I’m a simple soul. All I really want to do is pull very hard and make it go dong. So “All the Bells” was a concept I could easily relate to. Much simpler than this fancy tum-ti-tum-ti-treble-leads-NOW-Dodge! hocus-pocus.
At All Saints’ Landbeach, we have a tradition of inviting everyone in the parish to chime the bells at the start of the New Year. Now we invited them to “Chime a Bell for the Olympics” between 3 and 4 pm on Fri 27th July. We leafleted every house in the village. Allan and Barbara put on their “Chime a Bell” tee shirts (yes, really) and accosted the children waiting for the school bus. We half-expected to be arrested for molesting them. Barbara bravely boarded a school bus to hand out leaflets, shrinking back to a quivering 11-year-old for 3 minutes. Was she glad to get off that bus and back to the year 2012!
We were keen to join in the nationwide ringing at 8:12 am as well. However, the available band was largely composed of novices and the walking wounded. Attempting to ring up and down in peal would certainly have achieved the desired effect of loud clashing and clanging. We opted instead for random chiming of all four bells, as well as a school bell and a decorative model bell.

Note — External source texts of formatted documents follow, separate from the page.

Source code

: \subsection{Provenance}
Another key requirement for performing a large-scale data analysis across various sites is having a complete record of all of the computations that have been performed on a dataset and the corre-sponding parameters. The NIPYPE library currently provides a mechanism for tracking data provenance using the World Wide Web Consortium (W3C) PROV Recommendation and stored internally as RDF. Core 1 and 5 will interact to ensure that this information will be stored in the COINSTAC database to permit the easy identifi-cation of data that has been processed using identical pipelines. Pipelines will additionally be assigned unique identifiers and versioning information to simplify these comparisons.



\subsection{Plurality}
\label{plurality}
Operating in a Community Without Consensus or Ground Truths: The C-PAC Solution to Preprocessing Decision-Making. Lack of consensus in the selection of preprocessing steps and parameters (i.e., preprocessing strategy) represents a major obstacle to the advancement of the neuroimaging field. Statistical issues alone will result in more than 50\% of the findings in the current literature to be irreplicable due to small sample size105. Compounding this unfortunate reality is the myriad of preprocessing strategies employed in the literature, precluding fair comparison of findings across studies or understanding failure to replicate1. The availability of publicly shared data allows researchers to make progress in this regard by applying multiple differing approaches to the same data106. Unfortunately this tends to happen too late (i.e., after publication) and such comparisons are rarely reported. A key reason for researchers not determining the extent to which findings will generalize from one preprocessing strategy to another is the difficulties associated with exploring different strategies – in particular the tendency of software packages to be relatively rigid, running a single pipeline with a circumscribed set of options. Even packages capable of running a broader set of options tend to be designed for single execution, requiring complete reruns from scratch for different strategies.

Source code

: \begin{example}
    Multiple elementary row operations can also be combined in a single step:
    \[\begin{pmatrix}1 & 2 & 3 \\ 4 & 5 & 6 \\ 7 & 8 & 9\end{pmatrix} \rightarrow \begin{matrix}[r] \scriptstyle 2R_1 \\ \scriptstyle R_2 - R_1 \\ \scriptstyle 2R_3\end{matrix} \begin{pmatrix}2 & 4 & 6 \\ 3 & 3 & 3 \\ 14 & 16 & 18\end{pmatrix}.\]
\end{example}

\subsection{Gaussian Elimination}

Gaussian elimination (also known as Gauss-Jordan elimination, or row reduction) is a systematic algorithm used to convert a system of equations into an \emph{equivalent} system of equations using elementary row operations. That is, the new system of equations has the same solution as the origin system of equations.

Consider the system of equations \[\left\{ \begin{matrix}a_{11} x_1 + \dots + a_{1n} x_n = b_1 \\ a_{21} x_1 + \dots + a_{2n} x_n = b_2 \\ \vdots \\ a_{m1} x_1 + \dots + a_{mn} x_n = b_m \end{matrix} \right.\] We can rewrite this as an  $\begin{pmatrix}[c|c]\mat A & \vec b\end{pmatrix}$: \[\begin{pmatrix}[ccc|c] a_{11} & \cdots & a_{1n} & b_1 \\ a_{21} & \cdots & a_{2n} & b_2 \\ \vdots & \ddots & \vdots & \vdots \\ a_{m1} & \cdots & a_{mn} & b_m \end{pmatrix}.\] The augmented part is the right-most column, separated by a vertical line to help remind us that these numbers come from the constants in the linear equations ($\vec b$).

This permitted Ray and Dannie to join in, as they can still chime, although they don’t ring now-a-days. Ray was also our link man with BBC Radio Cambridgeshire, who mentioned us during their broadcast from Kettle’s Yard. If you ever try anything similar, please be aware that the sound of bells isn’t transmitted well between mobile phones. We were thrilled that Sally was able to join us on her way into London to work as a Games Maker.

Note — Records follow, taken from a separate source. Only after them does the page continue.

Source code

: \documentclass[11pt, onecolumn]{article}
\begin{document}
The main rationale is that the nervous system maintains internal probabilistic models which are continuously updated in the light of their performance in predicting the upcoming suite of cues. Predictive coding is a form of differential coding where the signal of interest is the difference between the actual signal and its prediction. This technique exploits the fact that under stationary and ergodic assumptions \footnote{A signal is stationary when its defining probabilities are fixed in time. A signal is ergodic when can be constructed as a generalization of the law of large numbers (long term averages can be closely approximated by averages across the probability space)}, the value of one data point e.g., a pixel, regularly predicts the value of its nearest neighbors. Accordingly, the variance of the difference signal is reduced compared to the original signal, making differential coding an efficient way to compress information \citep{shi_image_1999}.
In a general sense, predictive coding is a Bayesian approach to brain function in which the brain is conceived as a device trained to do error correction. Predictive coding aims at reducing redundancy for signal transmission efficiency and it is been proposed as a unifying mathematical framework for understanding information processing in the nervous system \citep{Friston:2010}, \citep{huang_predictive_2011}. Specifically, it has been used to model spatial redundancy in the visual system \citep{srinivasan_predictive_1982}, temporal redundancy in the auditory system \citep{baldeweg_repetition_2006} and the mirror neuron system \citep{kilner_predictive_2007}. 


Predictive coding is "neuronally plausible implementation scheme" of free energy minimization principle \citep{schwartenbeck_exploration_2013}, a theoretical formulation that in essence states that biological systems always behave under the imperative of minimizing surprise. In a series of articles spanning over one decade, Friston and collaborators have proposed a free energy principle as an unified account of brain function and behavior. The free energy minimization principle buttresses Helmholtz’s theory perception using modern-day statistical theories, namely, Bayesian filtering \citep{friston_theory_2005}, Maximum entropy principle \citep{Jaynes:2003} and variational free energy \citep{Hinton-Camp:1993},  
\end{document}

Back in All Saints’ at 3 pm, we waited anxiously to see if anyone would turn up. They poured in! Having a ground floor ringing room that is only lightly partitioned off from the church perhaps makes us less intimidating for non-ringers. It was lovely to see so many people thronging the back of the church enjoying a community occasion. Allan, Roger and Sharon were kept busy for an hour teaching people how to chime and filling in their “I chimed a bell for the Olympics” certificates. Nearly 40 people signed our Visitors’ book, and the ages of those who joined in ranged from a few months to over 80 years.
Did I say “non-ringers”? Oops, of course I meant “about-to-be-ringers”. A signup form for those who wanted to learn to ring collected thirteen names. We organised two bell-ringing taster sessions at the beginning of August, publicising them heavily throughout the three villages in our joint benefice. By a stroke of luck, with near-perfect timing our joint benefice had just expanded to include Milton as well as Waterbeach. Landbeach, the smallest village of the three, is also the only one with ringable bells, so the merger has swollen our pool of available bellringers to oceanic proportions.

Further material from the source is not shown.